Proposal: support Master-Slave architecture among components #1380

robocanic · 2025-12-30T13:02:31Z

robocanic
Dec 30, 2025
Collaborator

English version

Background

In the current architecture of Admin, Discovery and Engine are two components responsible for watching the registry and runtime engine, respectively. All data sources for Admin originate from these two components. When Admin is deployed with multiple replicas, each replica performs list-watch operations and stores the retrieved data into its local store. This process can lead to data inconsistency due to various issues like network latency. Therefore, these data-source components need to evolve toward a Master-Slave architecture, ensuring that at any given time, only one replica actively performs list-watch operations and writes data into the store.

Solutions

Kubernetes Lease

The first possible approach is to leverage Kubernetes leases for leader election. Many kubernetes-native applications use leases for this purpose; however, this method requires that the Engine component must be of Kubernetes type.

Gorm + DB

The second possible approach is to implement leader election ourselves using GORM and a database, leveraging the atomicity of database operations—such as UPDATE ... WHERE combined with unique constraints or version numbers—to implement a lease mechanism and thereby elect a single leader.

Tips

Currently, Admin's component lifecycle methods include init and start. Leader election should be performed during the start phase. Only components that require leader election should execute the election logic; follower nodes' corresponding components must not execute business logic.

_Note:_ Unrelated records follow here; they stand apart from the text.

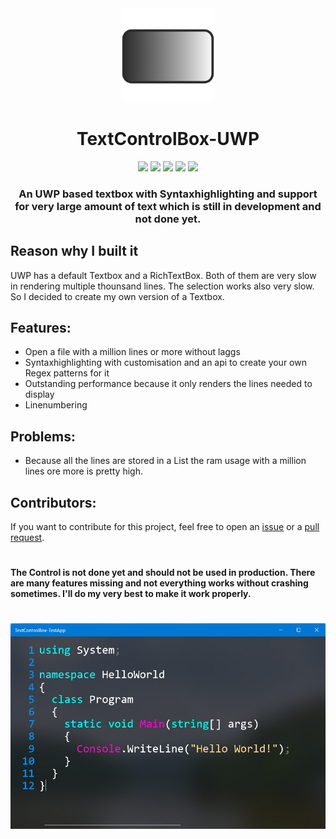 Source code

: 
<div align="center">
<img src="images/Icon1.png" height="150px" width="auto">
<h1>TextControlBox-UWP</h1>
</div>

<div align="center">
<img src="https://img.shields.io/github/issues/FrozenAssassine/TextControlBox-UWP.svg?style=flat">
<img src="https://img.shields.io/github/issues-closed/FrozenAssassine/TextControlBox-UWP.svg">
<img src="https://img.shields.io/github/stars/FrozenAssassine/TextControlBox-UWP.svg">
<img src="https://img.shields.io/github/forks/FrozenAssassine/TextControlBox-UWP.svg">
<img src="https://img.shields.io/github/repo-size/FrozenAssassine/TextControlBox-UWP">
</div>

<h3 align="center">An UWP based textbox with Syntaxhighlighting and support for very large amount of text which is still in development and not done yet.</h3>

## Reason why I built it
UWP has a default Textbox and a RichTextBox. Both of them are very slow in rendering multiple thounsand lines. The selection works also very slow. So I decided to create my own version of a Textbox.

## Features:
- Open a file with a million lines or more without laggs
- Syntaxhighlighting with customisation and an api to create your own Regex patterns for it
- Outstanding performance because it only renders the lines needed to display
- Linenumbering

## Problems:
- Because all the lines are stored in a List the ram usage with a million lines ore more is pretty high.

## Contributors:
If you want to contribute for this project, feel free to open an <a href="https://github.com/FrozenAssassine/TextControlBox-UWP/issues/new">issue</a> or a <a href="https://github.com/FrozenAssassine/TextControlBox-UWP/pulls">pull request</a>.
#
#### The Control is not done yet and should not be used in production. There are many features missing and not everything works without crashing sometimes. I'll do my very best to make it work properly.
#

<img src="images/image1.png">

When the leader node fails, the remaining follower nodes should be able to re-elect a new leader to take over and execute the relevant business logic.

中文版本

背景

在当前的 Admin 架构中，Discovery 和 Engine 是两个分别负责监控注册中心和运行时引擎的组件。Admin 的所有数据源都来自这两个组件。当 Admin 以多副本方式部署时，每个副本都会执行 list-watch 操作，并将获取到的数据存储到store中。由于网络延迟等多种因素，这一过程可能会导致数据不一致。因此，这些数据源组件需要演进为主从（Master-Slave）架构，以确保在任何时刻只有一个副本主动执行 list-watch 操作并将数据写入store。

PS: 上面说到的store，应该特指DB存储。

方案

Kubernetes Lease

第一种可行方案是利用 Kubernetes 的 Lease（租约）机制进行 Leader 选举。许多 Kubernetes 原生应用都采用这种方式；但该方法的前提是 Engine 组件必须是 Kubernetes 类型。

Gorm + 数据库

第二种可行方案是基于 GORM 和数据库自行实现 Leader 选举，利用数据库操作的原子性——例如结合 UPDATE ... WHERE 语句以及唯一约束或版本号——来实现租约机制，从而选举出唯一的 Leader。

提示

目前，Admin 的组件生命周期方法包括 init 和 start。Leader 选举应在 start 阶段执行。只有需要进行 Leader 选举的组件才应执行选举逻辑；处于 Follower 状态的节点，其对应组件不得执行业务逻辑。当 Leader 节点发生故障时，其余的 Follower 节点应能够重新选举出新的 Leader，接管并执行业务逻辑。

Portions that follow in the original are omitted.